Le pianiste québécois Marc-André Hamelin se joint au quatuor Takacs, l’un des meilleurs ensembles de chambristes en activité, afin de nous faire découvrir la grande et belle musique du compositeur hongrois Erno Dohnanyi. Dohnanyi: Piano Quintets – String Quartet no 2 ouvre la porte sur l’univers musical de cet artiste encore méconnu du grand public, un artiste dont la qualité d’écriture n’a rien à envier au génial Brahms, et qui remplit tout l’espace de sonorités mélodiques, riches et foisonnantes.
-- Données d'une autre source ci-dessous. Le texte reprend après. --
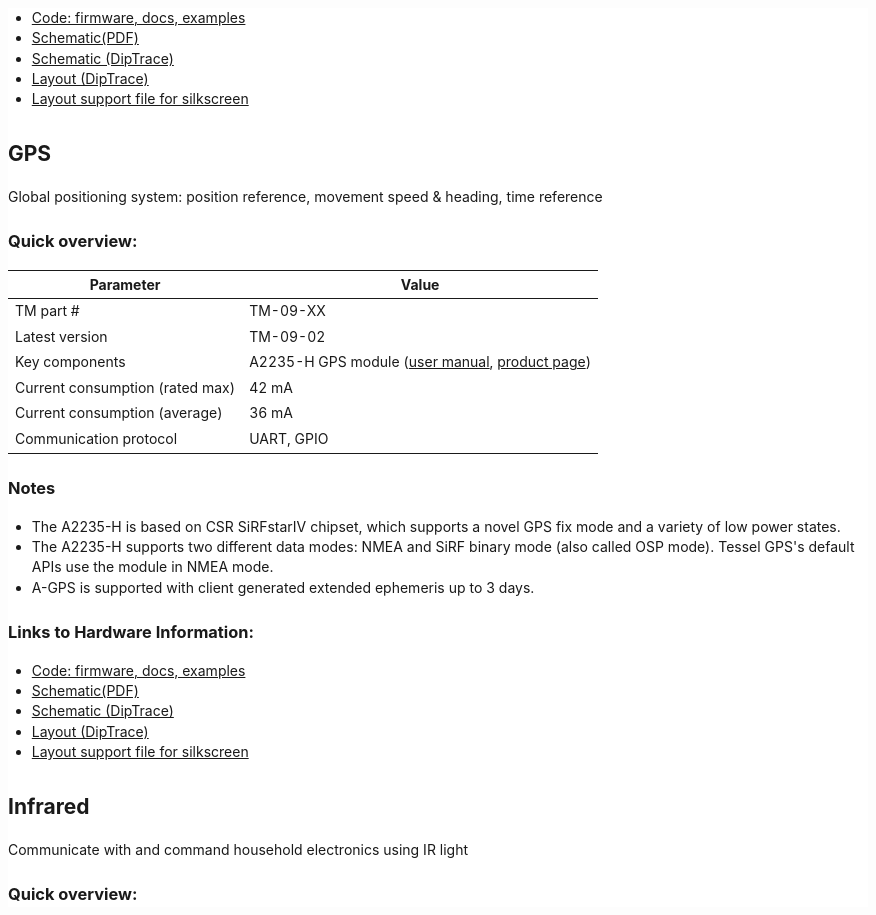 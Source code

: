 *  [Code: firmware, docs, examples](https://github.com/tessel/climate-si7005)
*  [Schematic(PDF)](http://design-files.tessel.io.s3.amazonaws.com/2014.06.06/Modules/Climate/TM-02-02.pdf)
*  [Schematic (DipTrace)](http://design-files.tessel.io.s3.amazonaws.com/2014.06.06/Modules/Climate/TM-02-02.dch)
*  [Layout (DipTrace)](http://design-files.tessel.io.s3.amazonaws.com/2014.06.06/Modules/Climate/TM-02-02.dip)
*  [Layout support file for silkscreen](http://design-files.tessel.io.s3.amazonaws.com/2014.06.06/Modules/Climate/TM-02-02.dipb1)

## GPS

Global positioning system: position reference, movement speed & heading, time reference

### Quick overview:

Parameter | Value
----------|------
TM part # | TM-09-XX
Latest version | TM-09-02
Key components | A2235-H GPS module ([user manual](http://www.maestro-wireless.com/download-dp40), [product page](http://www.maestro-wireless.com/a2235-h))
Current consumption (rated max) | 42 mA
Current consumption (average) | 36 mA
Communication protocol | UART, GPIO

### Notes

*  The A2235-H is based on CSR SiRFstarIV chipset, which supports a novel GPS fix mode and a variety of low power states.
*  The A2235-H supports two different data modes: NMEA and SiRF binary mode (also called OSP mode). Tessel GPS's default APIs use the module in NMEA mode.
*  A-GPS is supported with client generated extended ephemeris up to 3 days.

### Links to Hardware Information:

*  [Code: firmware, docs, examples](https://github.com/tessel/gps-a2235h)
*  [Schematic(PDF)](http://design-files.tessel.io.s3.amazonaws.com/2014.06.06/Modules/GPS/TM-09-02.pdf)
*  [Schematic (DipTrace)](http://design-files.tessel.io.s3.amazonaws.com/2014.06.06/Modules/GPS/TM-09-02.dch)
*  [Layout (DipTrace)](http://design-files.tessel.io.s3.amazonaws.com/2014.06.06/Modules/GPS/TM-09-02.dip)
*  [Layout support file for silkscreen](http://design-files.tessel.io.s3.amazonaws.com/2014.06.06/Modules/GPS/TM-09-02.dipb0)

## Infrared

Communicate with and command household electronics using IR light

### Quick overview:
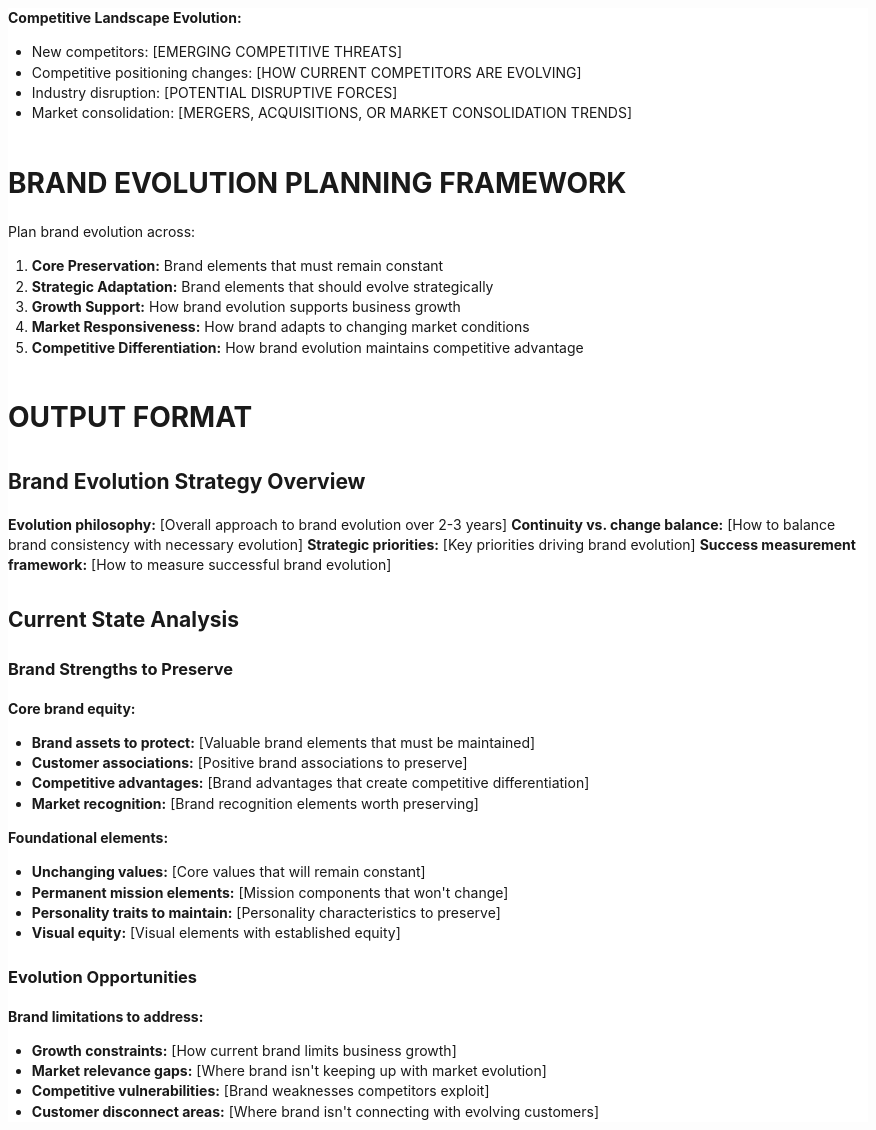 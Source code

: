 **Competitive Landscape Evolution:**

- New competitors: [EMERGING COMPETITIVE THREATS]
- Competitive positioning changes: [HOW CURRENT COMPETITORS ARE EVOLVING]
- Industry disruption: [POTENTIAL DISRUPTIVE FORCES]
- Market consolidation: [MERGERS, ACQUISITIONS, OR MARKET CONSOLIDATION TRENDS]

# BRAND EVOLUTION PLANNING FRAMEWORK

Plan brand evolution across:

1. **Core Preservation:** Brand elements that must remain constant
2. **Strategic Adaptation:** Brand elements that should evolve strategically
3. **Growth Support:** How brand evolution supports business growth
4. **Market Responsiveness:** How brand adapts to changing market conditions
5. **Competitive Differentiation:** How brand evolution maintains competitive advantage

# OUTPUT FORMAT

## Brand Evolution Strategy Overview

**Evolution philosophy:** [Overall approach to brand evolution over 2-3 years]
**Continuity vs. change balance:** [How to balance brand consistency with necessary evolution]
**Strategic priorities:** [Key priorities driving brand evolution]
**Success measurement framework:** [How to measure successful brand evolution]

## Current State Analysis

### Brand Strengths to Preserve

**Core brand equity:**

- **Brand assets to protect:** [Valuable brand elements that must be maintained]
- **Customer associations:** [Positive brand associations to preserve]
- **Competitive advantages:** [Brand advantages that create competitive differentiation]
- **Market recognition:** [Brand recognition elements worth preserving]

**Foundational elements:**

- **Unchanging values:** [Core values that will remain constant]
- **Permanent mission elements:** [Mission components that won't change]
- **Personality traits to maintain:** [Personality characteristics to preserve]
- **Visual equity:** [Visual elements with established equity]

### Evolution Opportunities

**Brand limitations to address:**

- **Growth constraints:** [How current brand limits business growth]
- **Market relevance gaps:** [Where brand isn't keeping up with market evolution]
- **Competitive vulnerabilities:** [Brand weaknesses competitors exploit]
- **Customer disconnect areas:** [Where brand isn't connecting with evolving customers]
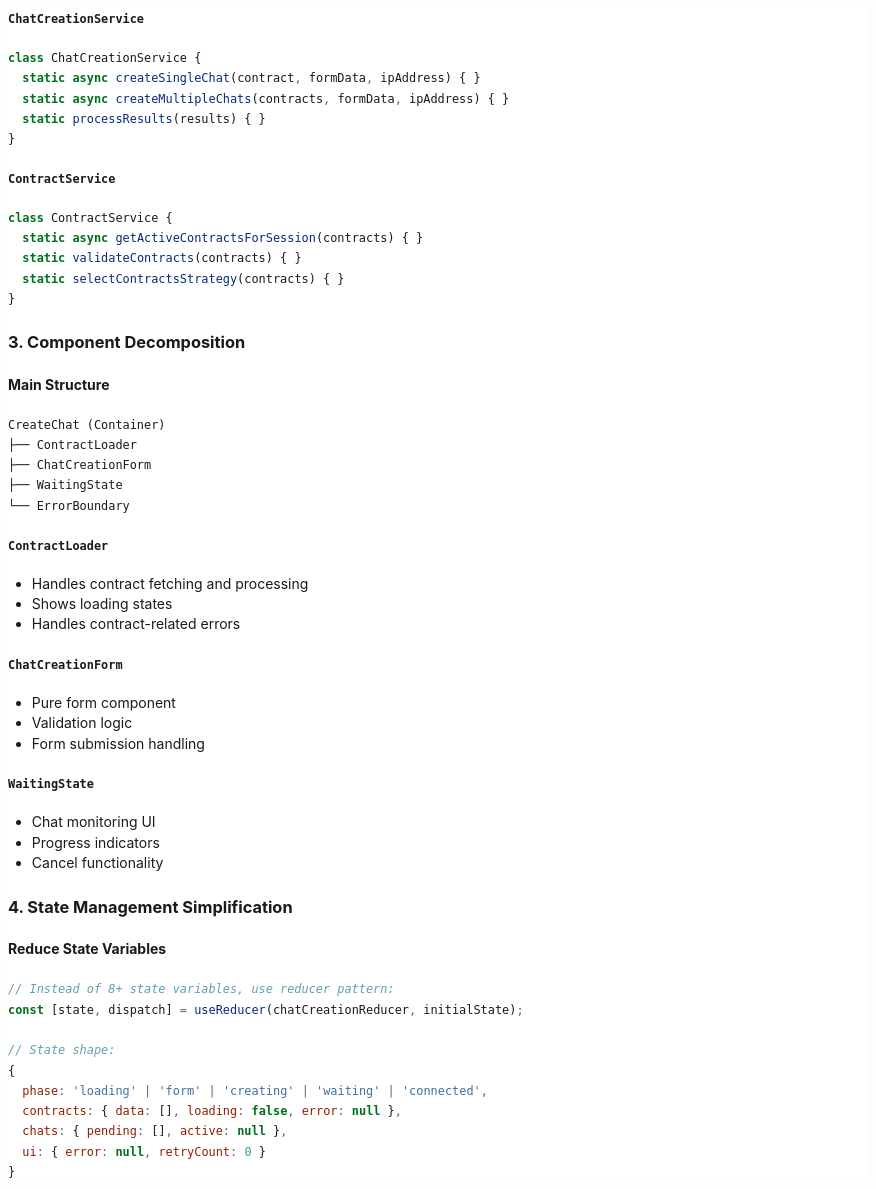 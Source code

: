 #### `ChatCreationService`
```javascript
class ChatCreationService {
  static async createSingleChat(contract, formData, ipAddress) { }
  static async createMultipleChats(contracts, formData, ipAddress) { }
  static processResults(results) { }
}
```

#### `ContractService`
```javascript
class ContractService {
  static async getActiveContractsForSession(contracts) { }
  static validateContracts(contracts) { }
  static selectContractsStrategy(contracts) { }
}
```

### 3. **Component Decomposition**

#### Main Structure
```
CreateChat (Container)
├── ContractLoader
├── ChatCreationForm
├── WaitingState
└── ErrorBoundary
```

#### `ContractLoader`
- Handles contract fetching and processing
- Shows loading states
- Handles contract-related errors

#### `ChatCreationForm`
- Pure form component
- Validation logic
- Form submission handling

#### `WaitingState`
- Chat monitoring UI
- Progress indicators
- Cancel functionality

### 4. **State Management Simplification**

#### Reduce State Variables
```javascript
// Instead of 8+ state variables, use reducer pattern:
const [state, dispatch] = useReducer(chatCreationReducer, initialState);

// State shape:
{
  phase: 'loading' | 'form' | 'creating' | 'waiting' | 'connected',
  contracts: { data: [], loading: false, error: null },
  chats: { pending: [], active: null },
  ui: { error: null, retryCount: 0 }
}
```
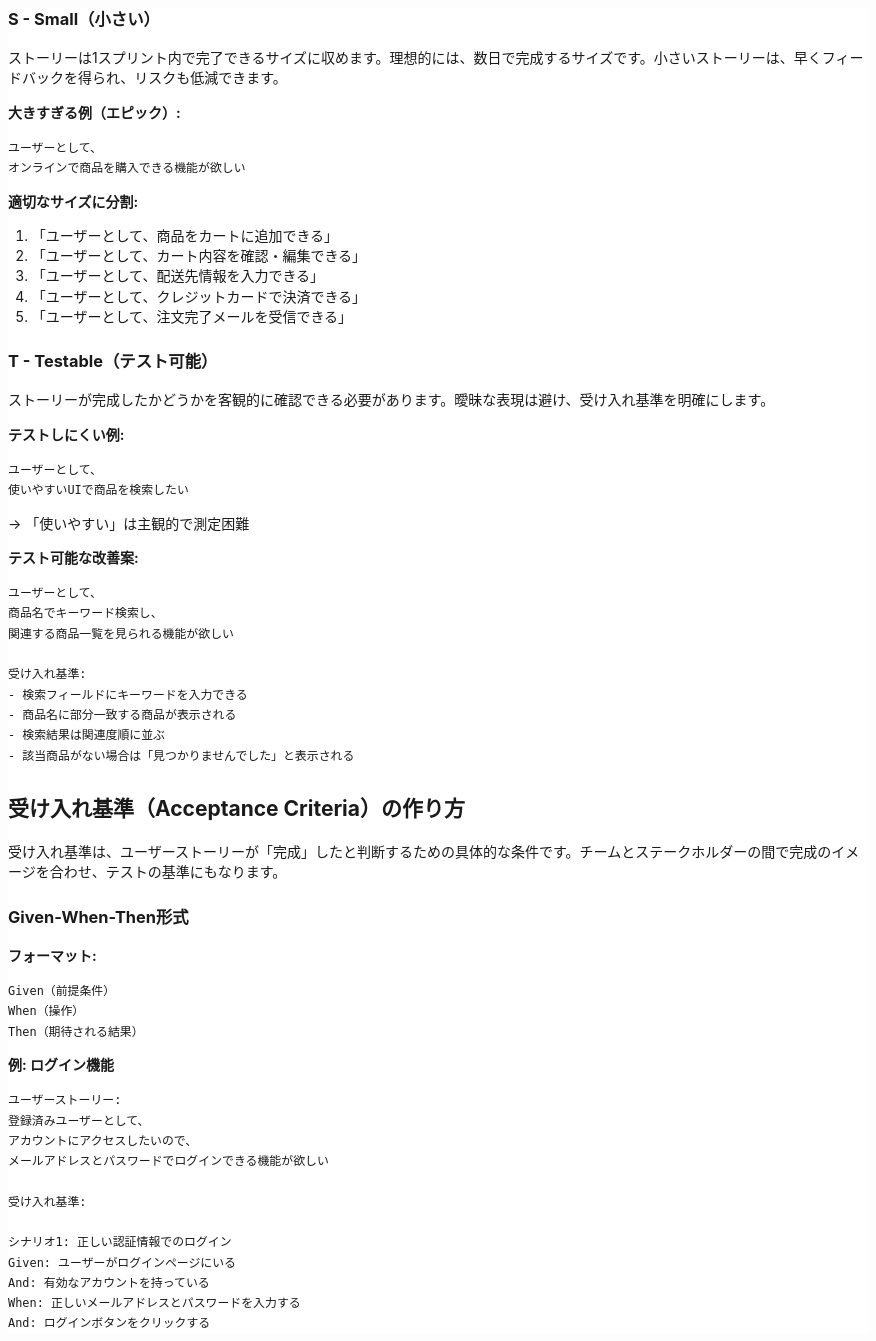 ### S - Small（小さい）

ストーリーは1スプリント内で完了できるサイズに収めます。理想的には、数日で完成するサイズです。小さいストーリーは、早くフィードバックを得られ、リスクも低減できます。

**大きすぎる例（エピック）:**
```
ユーザーとして、
オンラインで商品を購入できる機能が欲しい
```

**適切なサイズに分割:**
1. 「ユーザーとして、商品をカートに追加できる」
2. 「ユーザーとして、カート内容を確認・編集できる」
3. 「ユーザーとして、配送先情報を入力できる」
4. 「ユーザーとして、クレジットカードで決済できる」
5. 「ユーザーとして、注文完了メールを受信できる」

### T - Testable（テスト可能）

ストーリーが完成したかどうかを客観的に確認できる必要があります。曖昧な表現は避け、受け入れ基準を明確にします。

**テストしにくい例:**
```
ユーザーとして、
使いやすいUIで商品を検索したい
```
→ 「使いやすい」は主観的で測定困難

**テスト可能な改善案:**
```
ユーザーとして、
商品名でキーワード検索し、
関連する商品一覧を見られる機能が欲しい

受け入れ基準:
- 検索フィールドにキーワードを入力できる
- 商品名に部分一致する商品が表示される
- 検索結果は関連度順に並ぶ
- 該当商品がない場合は「見つかりませんでした」と表示される
```

## 受け入れ基準（Acceptance Criteria）の作り方

受け入れ基準は、ユーザーストーリーが「完成」したと判断するための具体的な条件です。チームとステークホルダーの間で完成のイメージを合わせ、テストの基準にもなります。

### Given-When-Then形式

**フォーマット:**
```
Given（前提条件）
When（操作）
Then（期待される結果）
```

**例: ログイン機能**
```
ユーザーストーリー:
登録済みユーザーとして、
アカウントにアクセスしたいので、
メールアドレスとパスワードでログインできる機能が欲しい

受け入れ基準:

シナリオ1: 正しい認証情報でのログイン
Given: ユーザーがログインページにいる
And: 有効なアカウントを持っている
When: 正しいメールアドレスとパスワードを入力する
And: ログインボタンをクリックする
```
Une superbe découverte!

De belles grandes phrases mélodiques qui impressionnent dès les premiers instants avec un sens du drame et de l’expression puissant, instantanément communicatif, c’est ce qu’on entend avec les toutes premières notes de l’album Dohnanyi: Piano Quintets – String Quartet no 2. C’est le Quintette no 1, op. 1, qui amorce l’album, la première œuvre publiée par l’artiste, qui avait 18 ans lors de la composition. Un début pour le moins impressionnant!

Partout lors des quatre mouvements du quintette, on sent cette force expressive qui semble déborder de tous les accords, de tous les thèmes, de toutes les lignes sonores dessinées à grands traits charnus de timbres et de projection sonore. 

Partout, aussi, on entend Brahms, l’inspiration plus que certaine du jeune Dohnanyi.

Avec le temps, Dohnanyi s’est affranchi de cette filiation étroite, bien entendu, mais sans jamais la rejeter. Il est toujours demeuré un romantique, ancré dans la musique germanique, mais en affirmant une personnalité résolument hongroise, ce qui fera dire à Béla Bartók, le plus grand artiste musical hongrois du 20e siècle, ceci :

Vous pouvez résumer la musique hongroise en une seule personne, Dohnányi.

Bela Bartok

Venant d’un géant comme Bartók, le compliment avait de quoi fermer le clapet aux sceptiques qui ont continué de remettre en question la valeur de Dohnanyi.

Bien que les deux autres bijoux au programme ont été écrits alors que le compositeur était encore relativement jeune (28 et 41 ans), ils témoignent fortement de cette identité hongroise de l’art de Dohnanyi, mais toujours bien enraciné dans un langage typique du romantisme allemand.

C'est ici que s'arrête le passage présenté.